In haar tijd had ze grote invloed op de toenmalige pausen en de keizer Frederik Barbarossa die ze zo nodig de les las. Daarom noemde de Franse historica Régine Pernoud haar ‘het geïnspireerde geweten van de twaalfde eeuw’. Zij stichtte twee kloosters en schreef liederen die in onze tijd herontdekt worden. In haar visioenen, die in prachtige miniaturen zijn bewaard, geeft Hildegard ons een inzicht in haar wereldbeeld. Man en vrouw, lichaam en geest vormen een eenheid en mogen niet van elkaar gescheiden worden. Als de mens zondigt, lijdt de kosmos, want alles hangt met alles samen.

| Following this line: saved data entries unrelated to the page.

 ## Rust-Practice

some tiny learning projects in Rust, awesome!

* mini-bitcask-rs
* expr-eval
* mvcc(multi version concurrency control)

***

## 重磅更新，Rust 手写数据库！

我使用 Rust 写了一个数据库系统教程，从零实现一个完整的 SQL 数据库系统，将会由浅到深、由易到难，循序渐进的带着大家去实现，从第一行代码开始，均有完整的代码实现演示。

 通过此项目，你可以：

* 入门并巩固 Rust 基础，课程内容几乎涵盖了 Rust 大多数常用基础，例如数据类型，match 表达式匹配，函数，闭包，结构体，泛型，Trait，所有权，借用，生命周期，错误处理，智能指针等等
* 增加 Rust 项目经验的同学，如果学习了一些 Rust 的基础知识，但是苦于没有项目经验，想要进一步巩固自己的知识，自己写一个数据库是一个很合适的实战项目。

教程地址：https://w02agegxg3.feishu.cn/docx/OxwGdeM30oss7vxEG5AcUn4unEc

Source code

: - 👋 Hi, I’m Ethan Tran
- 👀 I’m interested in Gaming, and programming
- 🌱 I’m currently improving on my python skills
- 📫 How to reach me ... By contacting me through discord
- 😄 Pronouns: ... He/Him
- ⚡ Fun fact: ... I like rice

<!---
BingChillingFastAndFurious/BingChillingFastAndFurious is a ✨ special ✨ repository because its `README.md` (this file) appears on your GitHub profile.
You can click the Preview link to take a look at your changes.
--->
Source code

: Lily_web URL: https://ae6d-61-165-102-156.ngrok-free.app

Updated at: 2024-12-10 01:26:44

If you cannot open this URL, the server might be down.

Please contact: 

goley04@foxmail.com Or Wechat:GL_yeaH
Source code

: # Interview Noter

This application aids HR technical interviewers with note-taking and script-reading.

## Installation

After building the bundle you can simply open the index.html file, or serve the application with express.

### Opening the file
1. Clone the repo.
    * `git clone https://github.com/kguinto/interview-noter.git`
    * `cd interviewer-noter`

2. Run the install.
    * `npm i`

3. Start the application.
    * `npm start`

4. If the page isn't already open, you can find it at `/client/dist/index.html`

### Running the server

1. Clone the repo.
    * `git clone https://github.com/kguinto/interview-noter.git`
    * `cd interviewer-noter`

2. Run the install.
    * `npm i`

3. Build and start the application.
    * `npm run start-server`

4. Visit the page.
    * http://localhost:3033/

‘En zie… toen ik 42 jaar en 7 maanden oud was, barstte de hemel open in een vurig licht. Ik zag een zeer grote glans. Sidderend opende mijn geest zich voor dit hemels gezicht. Het licht dat in bliksemflitsen naar beneden kwam, stroomde door mijn hersenen, doorgloeide mijn hart en borst zoals een vlam die niet brandt, maar alleen verwarmt, zoals de zon iets waarop zij haar stralen richt, verwarmt’ (Scivias, I)
Eerste aflevering.
Hildegard wordt in 1098 geboren als tiende kind van een adellijke familie op het landgoed Bermersheim bij Alzey. Uit dankbaarheid geven haar ouders haar als ze acht jaar is, volgens een oud gebruik als ‘tiende penning’ aan een adellijke non, Jutta von Sponheim, haar tante.
Er is nog een andere reden: het kleine meisje blijkt beelden te zien en een stem te horen. Ze spreekt over ‘een groot licht dat mijn ziel deed beven’. Haar ouders weten dat ze in de abdij van Disibodenberg, in een kluis met andere meisjes weliswaar, onderricht zal worden in de psalmen en de regel van Benedictus. Misschien vindt ze daar hulp bij de vreemde visioenen die ze krijgt?
Bij de dood van Jutta, wordt Hildegard als abdis gekozen. Ze is angstig, twijfelt, lijdt aan hoofdpijnen, maar schrijft haar visioenen toch op met behulp van haar trouwe secretaris Volmar. Als de grote spirituele figuur van de 12de eeuw, Bernardus van Clairvaux, haar in een brief aanmoedigt en als ze erkend wordt door paus Eugenius III (‘Aan u, Hildegard werden de sleutels gegeven die ons onthouden werden. Ik verklaar u tot prophetissa teutonica’), neemt ze het besluit om weg te trekken uit Disibodenberg en een nieuw klooster te stichten. De abt weigert echter haar te laten gaan.
Tweede aflevering
Hildegard zet haar plan door. Slechts een minderheid van haar nonnen volgt haar naar het onherbergzame Rupertsberg ‘een kale rots’ waar ze haar klooster sticht. Hier bouwt zij een scriptorium waar ze haar visioenen in miniaturen laat optekenen.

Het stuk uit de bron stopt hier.